As a blog owner, I feel that it’s my job to share everything: the good, the bad, and the ugly. It’s my job to be real to myself and to you, and that’s exactly what this post is. I’m not here to put up a front and pretend my life is perfect, because it’s far from it. I’m not here to gain sympathy either.
It’s 11PM on a Sunday as I’m writing this post, listening to my saddest playlist, crying and thinking about Thailand. As Thailand inches closer, I worry more everyday. I’ve never been away from home for more than a month, and now I’m leaving for four. I’ve also never been so far away from home. Don’t get me wrong, I am SO SO excited and SO SO thankful for this opportunity, but I’d be lying if I said I wasn’t nervous. I’m scared. Terrified actually. Thoughts keep running through my head, like “is this a mistake?”. Even though deep down I know it’s not. Either way, it’s too late to back out now. I’m already in. The comments from family saying “don’t go” and “stay home” don’t help either. The more time I spend time with my family, the more I worry about leaving them. So much can change in four months!

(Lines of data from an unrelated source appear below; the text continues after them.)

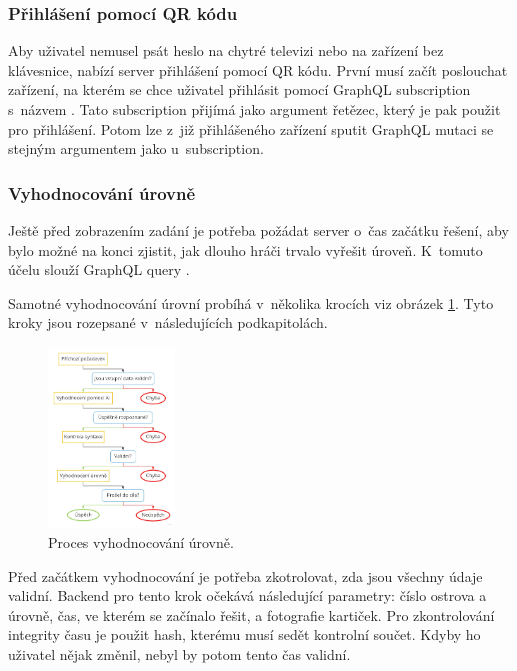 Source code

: \subsubsection{Přihlášení pomocí QR kódu}
Aby uživatel nemusel psát heslo na chytré televizi nebo na zařízení bez klávesnice, nabízí server přihlášení pomocí QR kódu. První musí začít poslouchat zařízení, na kterém se chce uživatel přihlásit pomocí GraphQL subscription s~názvem . Tato subscription přijímá jako argument řetězec, který je pak použit pro přihlášení. Potom lze z~již přihlášeného zařízení sputit GraphQL mutaci  se stejným argumentem jako u~subscription.

\subsubsection{Vyhodnocování úrovně}
Ještě před zobrazením zadání je potřeba požádat server o~čas začátku řešení, aby bylo možné na konci zjistit, jak dlouho hráči trvalo vyřešit úroveň. K~tomuto účelu slouží GraphQL query .\par
Samotné vyhodnocování úrovní probíhá v~několika krocích viz obrázek \ref{fig:proces-vyhodnocovani}. Tyto kroky jsou rozepsané v~následujících podkapitolách.

\begin{figure}[h]
    \centering
    \includegraphics[width=0.3\textwidth]{img/proces.jpg}
    \caption{Proces vyhodnocování úrovně.}
    \label{fig:proces-vyhodnocovani}
\end{figure}

Před začátkem vyhodnocování je potřeba zkotrolovat, zda jsou všechny údaje validní. Backend pro tento krok očekává následující parametry: číslo ostrova a úrovně, čas, ve kterém se začínalo řešit, a fotografie kartiček. Pro zkontrolování integrity času je použit hash, kterému musí sedět kontrolní součet. Kdyby ho uživatel nějak změnil, nebyl by potom tento čas validní.


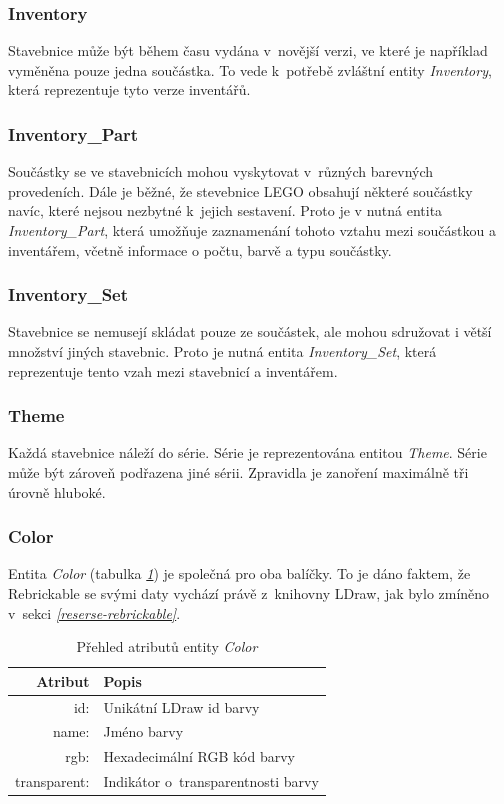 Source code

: \subsubsection*{Inventory}
Stavebnice může být během času vydána v~novější verzi, ve které je například vyměněna pouze jedna součástka. To vede k~potřebě zvláštní entity \textit{Inventory}, která reprezentuje tyto verze inventářů. 

\subsubsection*{Inventory\_Part} 
Součástky se ve stavebnicích mohou vyskytovat v~různých barevných provedeních. Dále je běžné, že stevebnice LEGO obsahují některé součástky navíc, které nejsou nezbytné k~jejich sestavení. Proto je v nutná entita \textit{Inventory\_Part}, která umožňuje zaznamenání tohoto vztahu mezi součástkou a inventářem, včetně informace o počtu, barvě a typu součástky.

\subsubsection*{Inventory\_Set}
Stavebnice se nemusejí skládat pouze ze součástek, ale mohou sdružovat i větší množství jiných stavebnic. Proto je nutná entita \textit{Inventory\_Set}, která reprezentuje tento vzah mezi stavebnicí a inventářem.

\subsubsection*{Theme}
Každá stavebnice náleží do série. Série je reprezentována entitou \textit{Theme}. Série může být zároveň podřazena jiné sérii. Zpravidla je zanoření maximálně tři úrovně hluboké.

\subsubsection*{Color} 
Entita \textit{Color} (tabulka \emph{\ref{table:entity:color}}) je společná pro oba balíčky. To je dáno faktem, že Rebrickable se svými daty vychází právě z~knihovny LDraw, jak bylo zmíněno v~sekci \emph{\ref{reserse-rebrickable}}.

\begin{table}[th!]
  \centering
  \caption{Přehled atributů entity \textit{Color}}
  \label{table:entity:color}
  \begin{tabularx}{\textwidth}{@{}rX@{}}
  \toprule
  Atribut & Popis
  \\ \midrule
  id: & Unikátní LDraw id barvy \autocite{ldraw:colors}
  \\
  name: & Jméno barvy
  \\
  rgb: & Hexadecimální \gls{RGB} kód barvy 
  \\
  transparent: & Indikátor o~transparentnosti barvy
  \\
  \bottomrule
  \end{tabularx}
\end{table}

From now on, I’m going to push myself to focus on the positives and how much of a blessing this trip is. I’ll be meeting so many incredible people and changing so many lives, including my own. There’s no sense in focusing on the negatives, as it’ll only make things worse. I’m thankful to have people in my life that make leaving so difficult.
This post was written in about 20 minutes. It’s so simple, but raw and real to what I was feeling. I felt extremely compelled to share this, because often I find that social media is a bunch of people bragging about how perfect their lives are. Writing this also helped bring me back to reality and put things in perspective, so I hope it’s appreciated!